_Exercise instructions_:
Please report every line from the material that contains the word "Dale".
########
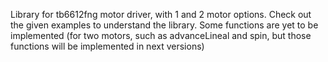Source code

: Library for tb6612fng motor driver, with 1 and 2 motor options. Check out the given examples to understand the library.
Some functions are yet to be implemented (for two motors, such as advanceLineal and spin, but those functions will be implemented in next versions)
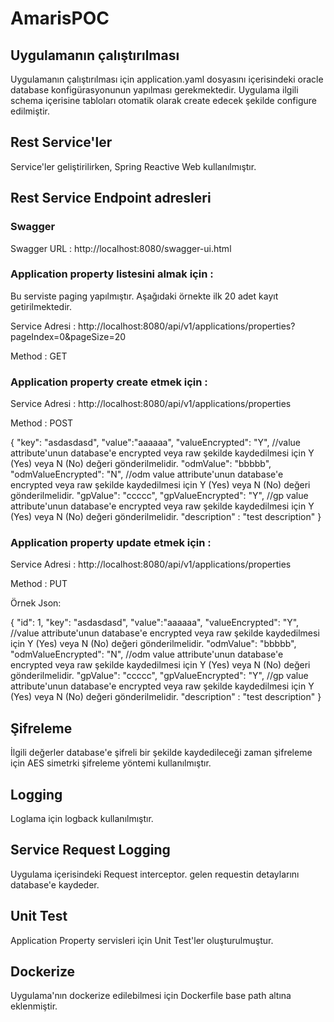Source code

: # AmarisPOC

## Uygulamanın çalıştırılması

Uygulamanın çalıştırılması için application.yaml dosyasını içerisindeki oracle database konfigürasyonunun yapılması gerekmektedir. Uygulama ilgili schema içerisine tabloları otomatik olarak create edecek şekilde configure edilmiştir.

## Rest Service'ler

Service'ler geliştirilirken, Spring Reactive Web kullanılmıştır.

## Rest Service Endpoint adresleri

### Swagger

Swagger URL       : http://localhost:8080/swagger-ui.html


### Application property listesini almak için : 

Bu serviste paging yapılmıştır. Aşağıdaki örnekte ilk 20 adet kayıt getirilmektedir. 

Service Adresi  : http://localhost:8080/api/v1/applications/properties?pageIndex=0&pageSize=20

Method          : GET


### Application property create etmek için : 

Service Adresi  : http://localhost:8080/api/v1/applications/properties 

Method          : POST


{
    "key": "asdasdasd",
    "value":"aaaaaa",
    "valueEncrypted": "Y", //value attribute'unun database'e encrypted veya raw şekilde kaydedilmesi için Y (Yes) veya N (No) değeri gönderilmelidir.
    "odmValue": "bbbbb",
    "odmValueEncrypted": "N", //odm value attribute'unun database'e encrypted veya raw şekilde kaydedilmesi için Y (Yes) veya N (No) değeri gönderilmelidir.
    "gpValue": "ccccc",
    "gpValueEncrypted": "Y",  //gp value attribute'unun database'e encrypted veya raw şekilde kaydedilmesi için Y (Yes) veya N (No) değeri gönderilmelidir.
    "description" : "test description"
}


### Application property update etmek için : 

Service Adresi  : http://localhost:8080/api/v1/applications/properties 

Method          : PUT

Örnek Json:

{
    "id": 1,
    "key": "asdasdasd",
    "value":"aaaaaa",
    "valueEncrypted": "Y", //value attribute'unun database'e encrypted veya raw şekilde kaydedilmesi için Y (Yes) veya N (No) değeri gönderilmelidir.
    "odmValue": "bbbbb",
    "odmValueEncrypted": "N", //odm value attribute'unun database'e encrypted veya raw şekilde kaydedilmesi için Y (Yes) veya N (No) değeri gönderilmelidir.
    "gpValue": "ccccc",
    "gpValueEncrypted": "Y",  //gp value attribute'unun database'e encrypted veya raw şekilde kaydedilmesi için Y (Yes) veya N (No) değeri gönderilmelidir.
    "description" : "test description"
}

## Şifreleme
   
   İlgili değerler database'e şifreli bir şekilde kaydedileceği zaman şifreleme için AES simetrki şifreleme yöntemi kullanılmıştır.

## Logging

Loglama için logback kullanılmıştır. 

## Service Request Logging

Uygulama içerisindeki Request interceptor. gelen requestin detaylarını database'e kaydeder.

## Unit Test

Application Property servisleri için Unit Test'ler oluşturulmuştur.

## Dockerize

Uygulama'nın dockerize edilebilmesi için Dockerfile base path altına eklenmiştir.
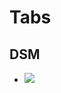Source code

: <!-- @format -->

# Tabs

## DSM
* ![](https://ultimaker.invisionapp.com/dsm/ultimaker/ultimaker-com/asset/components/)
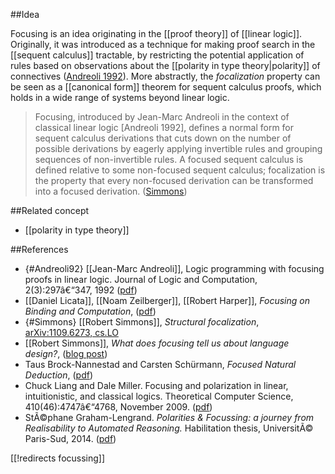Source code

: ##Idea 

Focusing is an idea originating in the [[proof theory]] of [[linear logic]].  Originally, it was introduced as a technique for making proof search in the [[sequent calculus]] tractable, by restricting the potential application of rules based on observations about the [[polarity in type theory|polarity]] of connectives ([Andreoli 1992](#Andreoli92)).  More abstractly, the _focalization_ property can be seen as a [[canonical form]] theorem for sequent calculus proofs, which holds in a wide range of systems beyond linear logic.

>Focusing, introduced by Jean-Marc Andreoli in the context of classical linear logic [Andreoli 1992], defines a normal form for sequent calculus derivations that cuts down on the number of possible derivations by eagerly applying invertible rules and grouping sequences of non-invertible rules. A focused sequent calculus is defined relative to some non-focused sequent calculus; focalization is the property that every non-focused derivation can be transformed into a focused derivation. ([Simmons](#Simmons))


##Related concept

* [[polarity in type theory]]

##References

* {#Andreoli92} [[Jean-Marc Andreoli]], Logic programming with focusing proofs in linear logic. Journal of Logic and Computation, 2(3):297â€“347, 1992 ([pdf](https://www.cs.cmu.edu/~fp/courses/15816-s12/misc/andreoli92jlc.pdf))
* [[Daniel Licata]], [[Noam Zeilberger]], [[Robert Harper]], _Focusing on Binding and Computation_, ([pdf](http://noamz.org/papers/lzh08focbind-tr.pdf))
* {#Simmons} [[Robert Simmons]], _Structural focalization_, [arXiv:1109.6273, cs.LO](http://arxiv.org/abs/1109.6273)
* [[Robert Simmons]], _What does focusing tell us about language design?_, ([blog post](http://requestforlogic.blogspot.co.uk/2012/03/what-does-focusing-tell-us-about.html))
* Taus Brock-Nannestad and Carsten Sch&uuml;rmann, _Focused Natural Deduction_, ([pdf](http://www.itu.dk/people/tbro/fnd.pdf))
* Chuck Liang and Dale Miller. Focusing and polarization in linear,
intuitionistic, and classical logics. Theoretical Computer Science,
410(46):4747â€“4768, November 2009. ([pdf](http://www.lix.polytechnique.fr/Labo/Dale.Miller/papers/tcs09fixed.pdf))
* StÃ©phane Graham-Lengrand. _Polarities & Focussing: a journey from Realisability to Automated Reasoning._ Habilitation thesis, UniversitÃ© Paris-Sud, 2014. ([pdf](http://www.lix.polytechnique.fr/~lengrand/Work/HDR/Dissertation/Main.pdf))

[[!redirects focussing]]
########
_Written reply_:
* Chuck Liang and Dale Miller. Focusing and polarization in linear,
410(46):4747â€“4768, November 2009. ([pdf](http://www.lix.polytechnique.fr/Labo/Dale.Miller/papers/tcs09fixed.pdf))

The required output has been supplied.